Still immobile I ventured out onto the local trickle early Monday morning just for the sake of getting out, and much as before I got copious amounts of bites and only landed two tiny blade roach for my efforts.

So now with four poor trips and no transport I find myself residing in what I can only term as an angling void.

Though trying to make the best of things here in mid winter I have turned to literature as my salve and have reread a few old favorite books in the hope of inspiring myself for the new year, as well as looking back through my blogs from 2010 to see what I have achieved. When faced with all the pictorial evidence of what I have caught I was more than pleased with the huge amount of good fish I have landed over the past year, and especially happy to have the sessions come flooding back into my mind when prompted by what I have written about them. Seeing how, when and where I caught particular species has helped me form up a few  ideas for the new challenge this year and I find myself suitably inspired to get going again.
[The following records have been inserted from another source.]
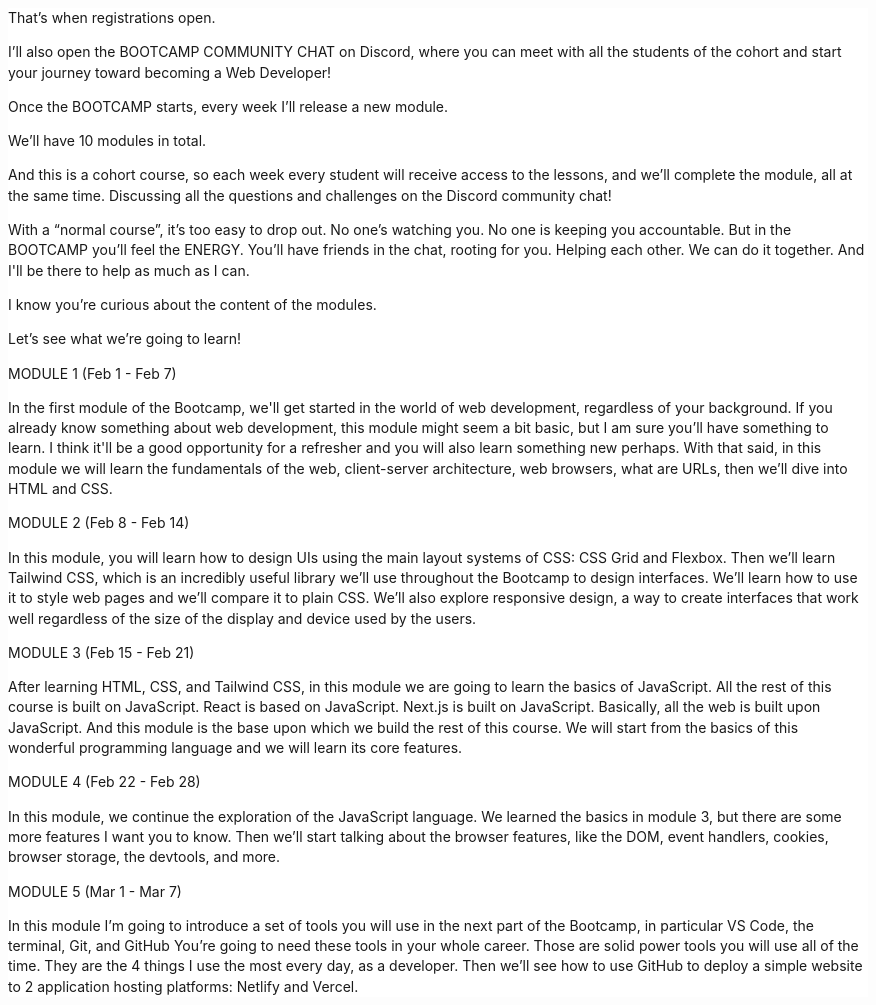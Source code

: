 That’s when registrations open.

I’ll also open the BOOTCAMP COMMUNITY CHAT on Discord, where you can meet with all the students of the cohort and start your journey toward becoming a Web Developer!

Once the BOOTCAMP starts, every week I’ll release a new module.

We’ll have 10 modules in total.

And this is a cohort course, so each week every student will receive access to the lessons, and we’ll complete the module, all at the same time. Discussing all the questions and challenges on the Discord community chat!

With a “normal course”, it’s too easy to drop out. No one’s watching you. No one is keeping you accountable. But in the BOOTCAMP you’ll feel the ENERGY. You’ll have friends in the chat, rooting for you. Helping each other. We can do it together. And I'll be there to help as much as I can.

I know you’re curious about the content of the modules.

Let’s see what we’re going to learn!

MODULE 1 (Feb 1 - Feb 7)

In the first module of the Bootcamp, we'll get started in the world of web development, regardless of your background. If you already know something about web development, this module might seem a bit basic, but I am sure you’ll have something to learn. I think it'll be a good opportunity for a refresher and you will also learn something new perhaps. With that said, in this module we will learn the fundamentals of the web, client-server architecture, web browsers, what are URLs, then we’ll dive into HTML and CSS.

MODULE 2 (Feb 8 - Feb 14)

In this module, you will learn how to design UIs using the main layout systems of CSS: CSS Grid and Flexbox. Then we’ll learn Tailwind CSS, which is an incredibly useful library we’ll use throughout the Bootcamp to design interfaces. We’ll learn how to use it to style web pages and we’ll compare it to plain CSS. We’ll also explore responsive design, a way to create interfaces that work well regardless of the size of the display and device used by the users.

MODULE 3 (Feb 15 - Feb 21)

After learning HTML, CSS, and Tailwind CSS, in this module we are going to learn the basics of JavaScript. All the rest of this course is built on JavaScript. React is based on JavaScript. Next.js is built on JavaScript. Basically, all the web is built upon JavaScript. And this module is the base upon which we build the rest of this course. We will start from the basics of this wonderful programming language and we will learn its core features.

MODULE 4 (Feb 22 - Feb 28)

In this module, we continue the exploration of the JavaScript language. We learned the basics in module 3, but there are some more features I want you to know. Then we’ll start talking about the browser features, like the DOM, event handlers, cookies, browser storage, the devtools, and more.

MODULE 5 (Mar 1 - Mar 7)

In this module I’m going to introduce a set of tools you will use in the next part of the Bootcamp, in particular VS Code, the terminal, Git, and GitHub You’re going to need these tools in your whole career. Those are solid power tools you will use all of the time. They are the 4 things I use the most every day, as a developer. Then we’ll see how to use GitHub to deploy a simple website to 2 application hosting platforms: Netlify and Vercel.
Whilst trawling through a old book I came across a interesting theory on an anglers evolution by a great English angler and writer who suggests there are three stages to an anglers evolution. The first is where a new angler only is only concerned by catching fish, whatever size or shape. The second is where the angler has now become more concerned with catching big fish, and the third is where the angler becomes not concerned by catching or how big the quarry is, but by which method  it is caught.
In my current contemplative state I began to wonder where on this angling evolution I currently find myself?
The first stage was well passed many years ago. The second sounds a bit more like me but I do often think to myself that certain captures would seem a little more special if done by a differing method. So in answer to my own question I find myself towards the border between wanting to catch big fish and wanting to do it in a special way.

Over the next twelve months I hope to try and introduce a little more of the idyll into my angling and try and calm the excitement that makes me almost run to the bank like a desperate child. In some aspects of my angling I want to forgo technology and in others it will remain. But more than anything else I want to enjoy my angling a little bit more. With the new challenge not forcing me to go after species I would not normally bother with, but instead focusing on catching bigger specimens, how and when we want to do it, the prospects for the new year ahead look much brighter. So much so that this void I find myself in no longer seems such a dark place but rather a planning stage for some great upcoming adventure where I am the putting my plans in place for the sparkling rivers and deep dark lakes of England and the secrets that hide within them. 


  1. "along with heroin and alcohol, angling is a bona fide addiction"
    Well said, sir.

  2. When one realises that one's addiction to substances wrecks lives all round, one does one's level best to kick the dirty habit, unfortunately, with angling they just have to get used to it...

    You know when your loved ones have resigned themselves when they buy the right indicator covers!